A future role for NFT in journalism?

Do NFTs representing journalistic content make any sense? Well, it has already been tested on a few occasions during 2021, and The Tokenizer is now doing its own experiment by launching its very own NFT shop with only one unique item available for only one customer.

At The Tokenizer, we are proud to launch our new NFT subsite NFT by The Tokenizer. We have been working on the site for quite some time, and as we started digging into the NFT topic, it soon became evident that the non-fungible token has an enormous potential in many areas and contexts and that this potential is still largely unexplored.  

So far, for most people who like to think that they know what an NFT is, the horizon of use cases typically stops with NFTs as representations of digital artworks and a bunch of funny or strange digital collectables – sometimes sold for exorbitant amounts of money.

But NFTs are so much more than that. And the mission for NFT by The Tokenizer is to discover these new and unscattered territories and analyse whether their assumed potential is or is not for real. 

A shop with only one item for sale 

As part of these future analyses, we are opening a small NFT shop – via an OpenSea API – as part of the NFT by The Tokenizer site. The shop should be understood primarily as a kind of lab where we intend to experiment with the minting of types of NFTs that we find particularly interesting. 

The initial experiment will be a series of interviews with key persons of the token economy. The interviews will be published on The Tokenizer and turned into specially designed PDFs, which will then be tokenised as NFTs and sold in our shop – one at a time. 

The very first NFT represents an interview with William Entriken, the American lead author of the ERC-721 standard for NFTs. William Entriken is a renowned thought leader in the token and NFT space, and it is probably fair to say that without his initiative and work on the ERC-721 standard, we would not have seen the global boom of the NFT industry. In fact, we might not even have seen any NFT industry at all. So it’s hard to underestimate William Entriken’s impact on the NFT space. 

The NFT of the interview with William Entriken (perhaps the first single NFT interview ever?) will be the only item in The Tokenizer’s NFT shop at the opening.
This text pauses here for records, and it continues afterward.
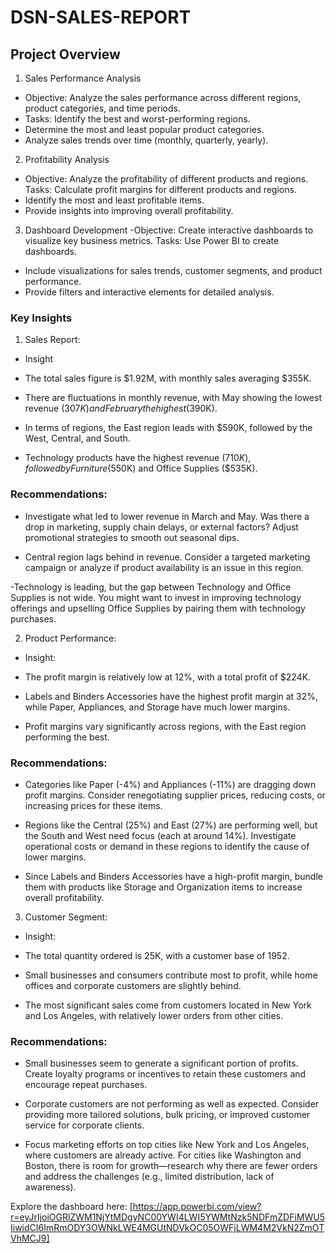 # DSN-SALES-REPORT

## Project Overview 

1. Sales Performance Analysis

- Objective: Analyze the sales performance across different regions, product categories, and time periods.
- Tasks: Identify the best and worst-performing regions.
- Determine the most and least popular product categories.
- Analyze sales trends over time (monthly, quarterly, yearly).

2. Profitability Analysis
- Objective: Analyze the profitability of different products and regions.
Tasks: Calculate profit margins for different products and regions.
- Identify the most and least profitable items.
- Provide insights into improving overall profitability.

3. Dashboard Development
-Objective: Create interactive dashboards to visualize key business metrics.
Tasks: Use Power BI to create dashboards.
- Include visualizations for sales trends, customer segments, and product performance.
- Provide filters and interactive elements for detailed analysis.

### Key Insights 

1) Sales Report:
- Insight

- The total sales figure is $1.92M, with monthly sales averaging $355K.
- There are fluctuations in monthly revenue, with May showing the lowest revenue ($307K) and February the highest ($390K).
- In terms of regions, the East region leads with $590K, followed by the West, Central, and South.
- Technology products have the highest revenue ($710K), followed by Furniture ($550K) and Office Supplies ($535K).
   
### Recommendations:

- Investigate what led to lower revenue in March and May. Was there a drop in marketing, supply chain delays, or external factors? Adjust promotional strategies to smooth out seasonal dips.

- Central region lags behind in revenue. Consider a targeted marketing campaign or analyze if product availability is an issue in this region.

-Technology is leading, but the gap between Technology and Office Supplies is not wide. You might want to invest in improving technology offerings and upselling Office Supplies by pairing them with technology purchases.

2) Product Performance:
- Insight:

- The profit margin is relatively low at 12%, with a total profit of $224K.
- Labels and Binders Accessories have the highest profit margin at 32%, while Paper, Appliances, and Storage have much lower margins.
- Profit margins vary significantly across regions, with the East region performing the best.
   
### Recommendations:

- Categories like Paper (-4%) and Appliances (-11%) are dragging down profit margins. Consider renegotiating supplier prices, reducing costs, or increasing prices for these items.

- Regions like the Central (25%) and East (27%) are performing well, but the South and West need focus (each at around 14%). Investigate operational costs or demand in these regions to identify the cause of lower margins.

- Since Labels and Binders Accessories have a high-profit margin, bundle them with products like Storage and Organization items to increase overall profitability.

3) Customer Segment:
- Insight:

- The total quantity ordered is 25K, with a customer base of 1952.
- Small businesses and consumers contribute most to profit, while home offices and corporate customers are slightly behind.
- The most significant sales come from customers located in New York and Los Angeles, with relatively lower orders from other cities.
   
### Recommendations:

- Small businesses seem to generate a significant portion of profits. Create loyalty programs or incentives to retain these customers and encourage repeat purchases.

- Corporate customers are not performing as well as expected. Consider providing more tailored solutions, bulk pricing, or improved customer service for corporate clients.

- Focus marketing efforts on top cities like New York and Los Angeles, where customers are already active. For cities like Washington and Boston, there is room for growth—research why there are fewer orders and address the challenges (e.g., limited distribution, lack of awareness).

Explore the dashboard here: [https://app.powerbi.com/view?r=eyJrIjoiOGRlZWM1NjYtMDgyNC00YWI4LWI5YWMtNzk5NDFmZDFiMWU5IiwidCI6ImRmODY3OWNkLWE4MGUtNDVkOC05OWFjLWM4M2VkN2ZmOTVhMCJ9]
One shop, one single item, which only one customer can purchase! 

NFTs and journalism

Besides promoting William Entriken’s view and vision on NFTs and the token economy, we would be happy if this interview NFT could help ignite a discussion of whether NFTs might play a role in future journalism and help create new business models for journalists and media. 

The media industry has been under economic pressure for many years partly due to digitisation and an overflow of free content from numerous sources on the internet. Paying for news and information is certainly no longer a given, and producers of resource-demanding quality content struggle to find new ways of earning a living.

But what if content consumers could become rightful owners of the content that they value the most? What if a piece of original journalistic content could become a treasured collectable? 

Think about it. What if you could own an original interview – in the shape of an NFT – with some of the most influential persons in history? Or an interview with your favourite rockstar, author, artist, politician, entrepreneur or athlete? Would you be interested in that? Or do you think anybody else would be interested? 

We think the answer is yes, and the question is whether this represents a potential new revenue source for the media industry? We definitely don’t believe in making NFTs out of any piece of journalistic content – God forbid! Why should anybody want to buy all that? (1)

But NFTs based on selected pieces of high-quality content, content that involves extraordinary people – like The Tokenizer’s coming series of interviews – or reflects significant historical moments, might be interesting for collectors – just like artworks, first editions of rare books, or handwritten letters by famous people. 

A few experiments

As mentioned, we have never before seen NFTs representing interviews, but during 2021 there have been some experiments linking NFTs and journalism. 

In March, the magazine Quartz sold the first-ever NFT news article for a price of $1,800. Also in March, The New York Times journalist Kevin Roose issued a column about NFTs as an NFT and sold it on an open market auction for $560,000! 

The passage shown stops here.